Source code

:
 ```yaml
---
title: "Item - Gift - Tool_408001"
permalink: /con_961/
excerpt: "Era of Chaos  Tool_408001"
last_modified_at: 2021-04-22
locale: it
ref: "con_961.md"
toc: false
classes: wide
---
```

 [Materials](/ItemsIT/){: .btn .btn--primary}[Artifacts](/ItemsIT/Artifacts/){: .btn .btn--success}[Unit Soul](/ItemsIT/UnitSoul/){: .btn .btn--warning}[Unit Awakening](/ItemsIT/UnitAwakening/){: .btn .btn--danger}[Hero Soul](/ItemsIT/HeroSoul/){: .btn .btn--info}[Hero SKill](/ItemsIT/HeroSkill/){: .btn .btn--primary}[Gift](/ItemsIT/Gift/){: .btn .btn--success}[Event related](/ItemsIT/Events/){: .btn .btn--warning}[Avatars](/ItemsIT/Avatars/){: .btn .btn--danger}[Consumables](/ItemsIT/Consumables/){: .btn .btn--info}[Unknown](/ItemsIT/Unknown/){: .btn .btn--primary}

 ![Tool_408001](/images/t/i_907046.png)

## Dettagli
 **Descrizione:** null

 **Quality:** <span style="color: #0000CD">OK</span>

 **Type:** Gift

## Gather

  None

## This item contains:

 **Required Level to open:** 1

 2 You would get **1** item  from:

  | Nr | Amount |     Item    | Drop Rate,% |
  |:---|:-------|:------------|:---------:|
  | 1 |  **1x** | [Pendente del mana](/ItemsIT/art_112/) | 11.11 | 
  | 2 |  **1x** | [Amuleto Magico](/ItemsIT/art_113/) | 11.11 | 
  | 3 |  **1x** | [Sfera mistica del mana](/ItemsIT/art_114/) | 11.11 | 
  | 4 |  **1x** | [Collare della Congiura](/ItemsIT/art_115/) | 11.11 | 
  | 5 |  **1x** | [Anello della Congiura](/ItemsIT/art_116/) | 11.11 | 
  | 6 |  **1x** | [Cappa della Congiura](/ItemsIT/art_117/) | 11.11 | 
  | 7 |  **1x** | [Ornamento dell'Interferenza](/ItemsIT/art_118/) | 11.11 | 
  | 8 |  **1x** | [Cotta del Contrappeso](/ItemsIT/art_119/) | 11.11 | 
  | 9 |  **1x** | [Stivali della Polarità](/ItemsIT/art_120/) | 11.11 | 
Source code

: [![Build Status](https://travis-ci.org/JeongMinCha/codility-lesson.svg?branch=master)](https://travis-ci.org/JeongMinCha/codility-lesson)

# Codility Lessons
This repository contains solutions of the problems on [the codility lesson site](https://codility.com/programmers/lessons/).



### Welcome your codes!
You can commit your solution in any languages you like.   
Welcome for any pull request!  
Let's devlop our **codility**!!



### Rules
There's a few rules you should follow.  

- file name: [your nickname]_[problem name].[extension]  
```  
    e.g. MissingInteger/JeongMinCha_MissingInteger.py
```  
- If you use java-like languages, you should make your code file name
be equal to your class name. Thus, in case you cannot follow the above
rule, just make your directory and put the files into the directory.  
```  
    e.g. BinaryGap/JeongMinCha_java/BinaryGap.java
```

**What the exercise asks**:
Return a word-for-word copy of the lines from the beginning of the listing to the line holding "2 You would", both kept.

**Answer section**:
Source code

:
 ```yaml
---
title: "Item - Gift - Tool_408001"
permalink: /con_961/
excerpt: "Era of Chaos  Tool_408001"
last_modified_at: 2021-04-22
locale: it
ref: "con_961.md"
toc: false
classes: wide
---
```

 [Materials](/ItemsIT/){: .btn .btn--primary}[Artifacts](/ItemsIT/Artifacts/){: .btn .btn--success}[Unit Soul](/ItemsIT/UnitSoul/){: .btn .btn--warning}[Unit Awakening](/ItemsIT/UnitAwakening/){: .btn .btn--danger}[Hero Soul](/ItemsIT/HeroSoul/){: .btn .btn--info}[Hero SKill](/ItemsIT/HeroSkill/){: .btn .btn--primary}[Gift](/ItemsIT/Gift/){: .btn .btn--success}[Event related](/ItemsIT/Events/){: .btn .btn--warning}[Avatars](/ItemsIT/Avatars/){: .btn .btn--danger}[Consumables](/ItemsIT/Consumables/){: .btn .btn--info}[Unknown](/ItemsIT/Unknown/){: .btn .btn--primary}

 ![Tool_408001](/images/t/i_907046.png)

## Dettagli
 **Descrizione:** null

 **Quality:** <span style="color: #0000CD">OK</span>

 **Type:** Gift

## Gather

  None

## This item contains:

 **Required Level to open:** 1

 2 You would get **1** item  from:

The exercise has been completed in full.